Exercise directions → Of all the lines in the entries below, give again exactly those starting at the line containing "2. On the left" and ending at the line containing "5. **Edit Test", both ends included, and no others.

** Record extracts follows **

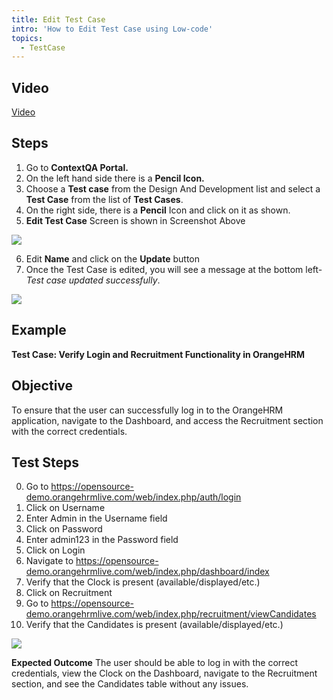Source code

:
 ```yaml
---
title: Edit Test Case
intro: 'How to Edit Test Case using Low-code'
topics:
  - TestCase
---
```


## Video
[Video](https://youtu.be/hJJa91jPoWo)

## Steps

1. Go to **ContextQA Portal.**
2. On the left hand side there is a **Pencil Icon.**
3. Choose a **Test case** from the Design And Development list and select a **Test Case** from the list of **Test Cases**.
4. On the right side, there is a **Pencil** Icon and click on it as shown.
5. **Edit Test Case** Screen is shown in Screenshot Above 

![](image/Aspose.Words.d40f5b37-f30c-4c0e-a713-94a14d168e3f.010.png)

6. Edit **Name** and click on the **Update** button
7. Once the Test Case is edited, you will see a message at the bottom left- *Test case updated successfully*.



![](imgs/test-case-list.png)


## Example

**Test Case: Verify Login and Recruitment Functionality in OrangeHRM**

## Objective
To ensure that the user can successfully log in to the OrangeHRM application, navigate to the Dashboard, and access the Recruitment section with the correct credentials.

## Test Steps
0. Go to https://opensource-demo.orangehrmlive.com/web/index.php/auth/login 
1. Click on Username 
2. Enter Admin in the Username field 
3. Click on Password 
4. Enter admin123 in the Password field 
5. Click on Login 
6. Navigate to https://opensource-demo.orangehrmlive.com/web/index.php/dashboard/index 
7. Verify that the Clock is present (available/displayed/etc.) 
9. Click on Recruitment 
10. Go to https://opensource-demo.orangehrmlive.com/web/index.php/recruitment/viewCandidates 
11. Verify that the Candidates is present (available/displayed/etc.) 

![](imgs/test-case.png)

**Expected Outcome**
The user should be able to log in with the correct credentials, view the Clock on the Dashboard, navigate to the Recruitment section, and see the Candidates table without any issues.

** End of Record extracts **

Solution →
2. On the left hand side there is a **Pencil Icon.**
3. Choose a **Test case** from the Design And Development list and select a **Test Case** from the list of **Test Cases**.
4. On the right side, there is a **Pencil** Icon and click on it as shown.
5. **Edit Test Case** Screen is shown in Screenshot Above 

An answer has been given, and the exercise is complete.